• [Your objective] The lines to reproduce run from the one containing "Выполнил: Состанов Тимур Айратович\\" to the end of the listing. Reproduce them exactly, both ends included, and nothing else.
:::::
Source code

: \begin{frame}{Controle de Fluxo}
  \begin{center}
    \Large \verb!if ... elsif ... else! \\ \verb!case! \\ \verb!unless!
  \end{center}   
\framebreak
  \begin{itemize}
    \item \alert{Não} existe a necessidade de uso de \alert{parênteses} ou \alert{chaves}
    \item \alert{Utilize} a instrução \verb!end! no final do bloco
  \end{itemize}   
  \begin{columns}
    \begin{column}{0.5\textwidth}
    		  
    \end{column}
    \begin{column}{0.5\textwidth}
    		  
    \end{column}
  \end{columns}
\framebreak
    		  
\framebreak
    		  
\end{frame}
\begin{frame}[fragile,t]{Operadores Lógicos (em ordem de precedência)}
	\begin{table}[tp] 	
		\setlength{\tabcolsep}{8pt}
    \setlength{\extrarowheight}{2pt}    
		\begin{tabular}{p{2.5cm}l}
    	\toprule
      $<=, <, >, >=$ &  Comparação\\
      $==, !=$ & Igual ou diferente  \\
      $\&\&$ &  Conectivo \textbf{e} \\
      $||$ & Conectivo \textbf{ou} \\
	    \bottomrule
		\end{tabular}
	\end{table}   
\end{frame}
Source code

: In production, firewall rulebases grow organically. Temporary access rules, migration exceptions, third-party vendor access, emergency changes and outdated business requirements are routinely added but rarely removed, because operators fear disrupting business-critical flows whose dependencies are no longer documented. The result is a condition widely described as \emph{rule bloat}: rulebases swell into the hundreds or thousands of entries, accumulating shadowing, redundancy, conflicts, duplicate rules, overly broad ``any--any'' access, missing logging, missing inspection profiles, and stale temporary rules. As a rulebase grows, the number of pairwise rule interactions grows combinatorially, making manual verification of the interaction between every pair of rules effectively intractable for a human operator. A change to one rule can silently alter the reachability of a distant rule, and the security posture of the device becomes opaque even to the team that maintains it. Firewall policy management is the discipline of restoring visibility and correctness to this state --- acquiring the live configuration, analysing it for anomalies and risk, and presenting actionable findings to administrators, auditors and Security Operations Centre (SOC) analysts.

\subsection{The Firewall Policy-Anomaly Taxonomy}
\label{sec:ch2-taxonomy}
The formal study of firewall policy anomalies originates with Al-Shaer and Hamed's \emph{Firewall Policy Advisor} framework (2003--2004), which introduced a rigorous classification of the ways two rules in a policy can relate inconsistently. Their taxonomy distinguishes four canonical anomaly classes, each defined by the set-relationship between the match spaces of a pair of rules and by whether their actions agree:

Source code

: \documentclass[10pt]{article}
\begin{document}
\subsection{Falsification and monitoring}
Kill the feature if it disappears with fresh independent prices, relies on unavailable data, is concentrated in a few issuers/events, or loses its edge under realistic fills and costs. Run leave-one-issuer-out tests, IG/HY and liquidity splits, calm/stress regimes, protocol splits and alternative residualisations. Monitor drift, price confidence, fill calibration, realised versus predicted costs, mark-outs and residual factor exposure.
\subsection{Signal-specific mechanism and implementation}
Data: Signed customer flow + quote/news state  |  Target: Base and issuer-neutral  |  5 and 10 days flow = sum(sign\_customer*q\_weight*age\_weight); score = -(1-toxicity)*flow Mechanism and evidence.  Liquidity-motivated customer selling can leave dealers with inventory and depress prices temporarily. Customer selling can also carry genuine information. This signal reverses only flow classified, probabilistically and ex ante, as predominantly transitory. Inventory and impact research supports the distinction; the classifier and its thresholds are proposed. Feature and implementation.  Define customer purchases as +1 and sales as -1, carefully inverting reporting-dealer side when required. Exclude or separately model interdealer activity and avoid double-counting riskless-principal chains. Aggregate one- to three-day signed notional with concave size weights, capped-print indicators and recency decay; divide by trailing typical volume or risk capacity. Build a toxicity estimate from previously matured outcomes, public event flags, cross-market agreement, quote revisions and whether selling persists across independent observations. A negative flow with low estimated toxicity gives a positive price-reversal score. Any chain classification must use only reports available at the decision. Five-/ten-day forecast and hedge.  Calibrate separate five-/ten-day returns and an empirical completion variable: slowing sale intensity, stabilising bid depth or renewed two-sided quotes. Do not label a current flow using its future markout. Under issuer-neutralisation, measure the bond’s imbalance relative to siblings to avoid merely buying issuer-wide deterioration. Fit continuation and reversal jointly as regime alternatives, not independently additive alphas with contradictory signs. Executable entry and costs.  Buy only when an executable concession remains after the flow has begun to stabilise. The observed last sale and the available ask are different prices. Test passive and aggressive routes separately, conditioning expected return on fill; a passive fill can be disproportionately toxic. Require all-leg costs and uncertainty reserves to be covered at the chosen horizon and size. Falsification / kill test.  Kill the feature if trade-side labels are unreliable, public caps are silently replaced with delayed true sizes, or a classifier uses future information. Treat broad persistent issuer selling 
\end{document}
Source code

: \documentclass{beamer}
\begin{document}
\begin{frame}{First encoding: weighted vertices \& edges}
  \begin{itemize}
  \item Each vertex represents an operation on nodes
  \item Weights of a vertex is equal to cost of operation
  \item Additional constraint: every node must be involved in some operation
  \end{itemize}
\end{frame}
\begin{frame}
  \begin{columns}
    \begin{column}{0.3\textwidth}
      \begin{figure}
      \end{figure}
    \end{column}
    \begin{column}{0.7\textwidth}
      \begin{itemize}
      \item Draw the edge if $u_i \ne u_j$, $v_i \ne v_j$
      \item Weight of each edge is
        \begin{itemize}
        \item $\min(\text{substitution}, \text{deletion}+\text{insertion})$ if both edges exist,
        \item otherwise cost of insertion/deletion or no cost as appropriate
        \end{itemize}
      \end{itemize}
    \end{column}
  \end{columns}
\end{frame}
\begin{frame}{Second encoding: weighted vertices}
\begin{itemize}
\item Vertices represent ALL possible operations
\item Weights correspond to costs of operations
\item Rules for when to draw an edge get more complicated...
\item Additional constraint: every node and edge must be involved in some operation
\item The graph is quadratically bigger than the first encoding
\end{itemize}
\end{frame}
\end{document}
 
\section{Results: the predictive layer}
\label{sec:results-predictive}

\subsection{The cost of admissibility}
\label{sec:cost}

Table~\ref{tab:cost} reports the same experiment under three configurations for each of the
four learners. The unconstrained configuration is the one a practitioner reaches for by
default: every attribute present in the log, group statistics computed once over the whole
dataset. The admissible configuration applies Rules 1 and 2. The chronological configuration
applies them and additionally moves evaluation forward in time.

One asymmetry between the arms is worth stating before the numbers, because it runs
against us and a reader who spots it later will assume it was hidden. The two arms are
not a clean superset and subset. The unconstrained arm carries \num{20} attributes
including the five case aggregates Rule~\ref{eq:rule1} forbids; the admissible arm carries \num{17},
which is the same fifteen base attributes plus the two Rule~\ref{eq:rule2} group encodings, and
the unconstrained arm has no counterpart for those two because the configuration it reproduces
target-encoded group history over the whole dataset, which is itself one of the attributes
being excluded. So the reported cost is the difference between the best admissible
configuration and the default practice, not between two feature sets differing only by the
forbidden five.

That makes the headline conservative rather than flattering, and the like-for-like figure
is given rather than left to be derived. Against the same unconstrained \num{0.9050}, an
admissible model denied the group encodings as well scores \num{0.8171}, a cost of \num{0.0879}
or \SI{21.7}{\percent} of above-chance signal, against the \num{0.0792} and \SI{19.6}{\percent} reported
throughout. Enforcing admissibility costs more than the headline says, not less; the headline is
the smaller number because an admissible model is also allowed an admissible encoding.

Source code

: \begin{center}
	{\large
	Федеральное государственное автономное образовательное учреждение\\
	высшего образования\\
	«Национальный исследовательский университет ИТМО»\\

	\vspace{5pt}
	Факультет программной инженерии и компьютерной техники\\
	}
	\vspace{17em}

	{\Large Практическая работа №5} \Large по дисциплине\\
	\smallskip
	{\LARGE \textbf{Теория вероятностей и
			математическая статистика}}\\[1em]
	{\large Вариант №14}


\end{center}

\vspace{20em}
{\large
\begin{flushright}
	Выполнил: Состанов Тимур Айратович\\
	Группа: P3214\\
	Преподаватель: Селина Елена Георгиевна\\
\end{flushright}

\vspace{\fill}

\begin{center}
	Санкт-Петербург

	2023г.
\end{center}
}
:::::
• [Exercise answer]
	Выполнил: Состанов Тимур Айратович\\
	Группа: P3214\\
	Преподаватель: Селина Елена Георгиевна\\
\end{flushright}

\vspace{\fill}

\begin{center}
	Санкт-Петербург

	2023г.
\end{center}
}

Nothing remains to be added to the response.